Autre dossier cher au Président : la révision de la Constitution. Dans son discours à la nation, Abdelaziz Bouteflika a fait état de sa résolution d’en confier la tâche à une commission spéciale chargée de lui faire des propositions. Exclue donc l’élection d’une Constituante…Tout le monde sait que l’actuel locataire d’El Mouradia doit son troisième mandat à un amendement de l’article 74 de la Constitution dite de «Zeroual» qui limitait alors les mandats à deux. Sur ce point précis, le chef de l’Etat se devait d’apporter une clarification forte quant à ses intentions pour la prochaine présidentielle. L’un des mérites du «printemps démocratique arabe» est d’avoir mis un terme au syndrome de la «présidence à vie» qui hante tous nos potentats. Si bien que même les ex-présidents tunisien et égyptien avaient annoncé, dans une ultime tentative de sauver leur trône, leur engagement à ne pas briguer un énième mandat et leur détermination à consacrer le principe de la limitation des mandats par voie constitutionnelle. Eh bien, Bouteflika n’a pas pipé mot là-dessus alors qu’il n’y a pas si longtemps, ses aficionados, Belkhadem en tête, avaient commencé déjà à «chauffer le bendir» pour préparer l’opinion à un quatrième mandat.

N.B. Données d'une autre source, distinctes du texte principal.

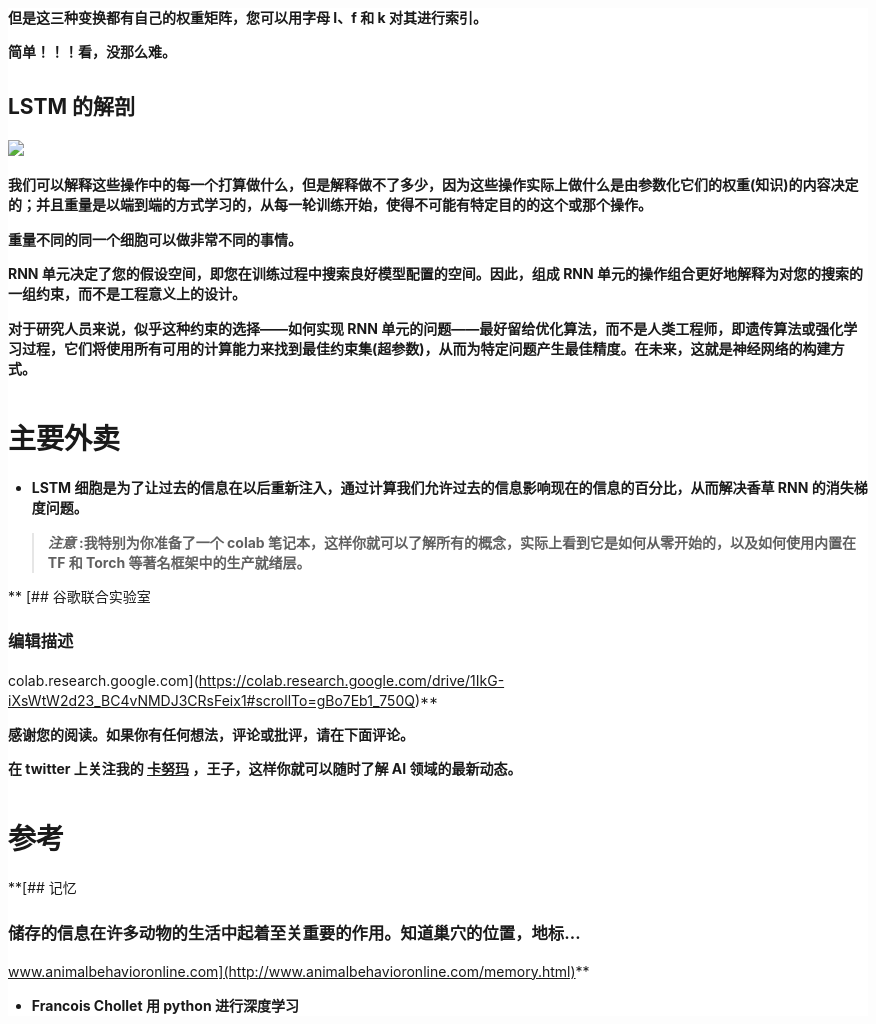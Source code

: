 **但是这三种变换都有自己的权重矩阵，您可以用字母 I、f 和 k 对其进行索引。**

**简单！！！看，没那么难。**

## **LSTM 的解剖**

**![](img/417bc091ae7a59663e1aeea822503095.png)**

**我们可以解释这些操作中的每一个打算做什么，但是解释做不了多少，因为这些操作实际上做什么是由参数化它们的权重(知识)的内容决定的；并且重量是以端到端的方式学习的，从每一轮训练开始，使得不可能有特定目的的这个或那个操作。**

**重量不同的同一个细胞可以做非常不同的事情。**

**RNN 单元决定了您的假设空间，即您在训练过程中搜索良好模型配置的空间。**因此，组成 RNN 单元的操作组合更好地解释为对您的搜索的一组约束，而不是工程意义上的设计。****

**对于研究人员来说，似乎这种约束的选择——如何实现 RNN 单元的问题——最好留给优化算法，而不是人类工程师，即遗传算法或强化学习过程，它们将使用所有可用的计算能力来找到最佳约束集(超参数)，从而为特定问题产生最佳精度。在未来，这就是神经网络的构建方式。**

# ****主要外卖****

*   **LSTM 细胞是为了让过去的信息在以后重新注入，通过计算我们允许过去的信息影响现在的信息的百分比，从而解决香草 RNN 的消失梯度问题。**

> *****注意*** :我特别为你准备了一个 **colab 笔记本**，这样你就可以了解所有的概念，实际上看到它是如何从零开始的，以及如何使用内置在 TF 和 Torch 等著名框架中的生产就绪层。**

**[](https://colab.research.google.com/drive/1IkG-iXsWtW2d23_BC4vNMDJ3CRsFeix1#scrollTo=gBo7Eb1_750Q) [## 谷歌联合实验室

### 编辑描述

colab.research.google.com](https://colab.research.google.com/drive/1IkG-iXsWtW2d23_BC4vNMDJ3CRsFeix1#scrollTo=gBo7Eb1_750Q)** 

**感谢您的阅读。如果你有任何想法，评论或批评，请在下面评论。**

**在 twitter 上关注我的 [**卡努玛**](https://twitter.com/CanumaGdt) **，**王子，这样你就可以随时了解 AI 领域的最新动态**。****

# **参考**

 **[## 记忆

### 储存的信息在许多动物的生活中起着至关重要的作用。知道巢穴的位置，地标…

www.animalbehavioronline.com](http://www.animalbehavioronline.com/memory.html)** 

*   **Francois Chollet 用 python 进行深度学习**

Aucun geste fort, aucune décision spectaculaire
Autre élément pertinent de son discours : le président de la République a abondamment évoqué le travail parlementaire et législatif en indiquant qu’il comptait «demander au Parlement de réviser l’ensemble de l’arsenal législatif sur lequel reposent les règles de l’exercice démocratique». L’on notera au passage que Bouteflika n’est nullement disposé à dissoudre l’APN et organiser des législatives anticipées comme l’a exigé une partie de l’opposition. Pas plus qu’il n’a montré la moindre velléité de virer tout ou une partie du gouvernement Ouyahia. En gros, aucun signe spectaculaire. Aucun geste fort. Les Algériens auront eu droit vendredi soir à un joli cours de droit constitutionnel assorti d’un chapelet de réformes institutionnelles dans les limbes. Sans plus. Comme le faisait remarquer Abdelhamid Mehri, «l’élément le plus saillant de ce discours a été de réduire les réformes principalement à la révision des textes».
Dans la rubrique «médias», Bouteflika a fait preuve du même conservatisme opiniâtre en réaffirmant son intention de garder le monopole de l’Etat sur l’audiovisuel. Il aura ainsi raté l’occasion de signer le passage du bouquet DZ vers l’ère de l’image. Enfin, le chef de l’Etat semble amoindrir la portée des mouvements sociaux qui secouent le pays. Les réponses, sur ce chapitre, sont restées les mêmes. Bouteflika s’est évertué à rappeler (et vanter) les différents dispositifs de ses programmes sociaux sans un seul mot pour les centaines de mouvements de protestation qui agitent la scène sociale, donnant l’impression de couler des jours heureux sur une île paisible pendant que le bateau Algérie prend eau de toutes parts.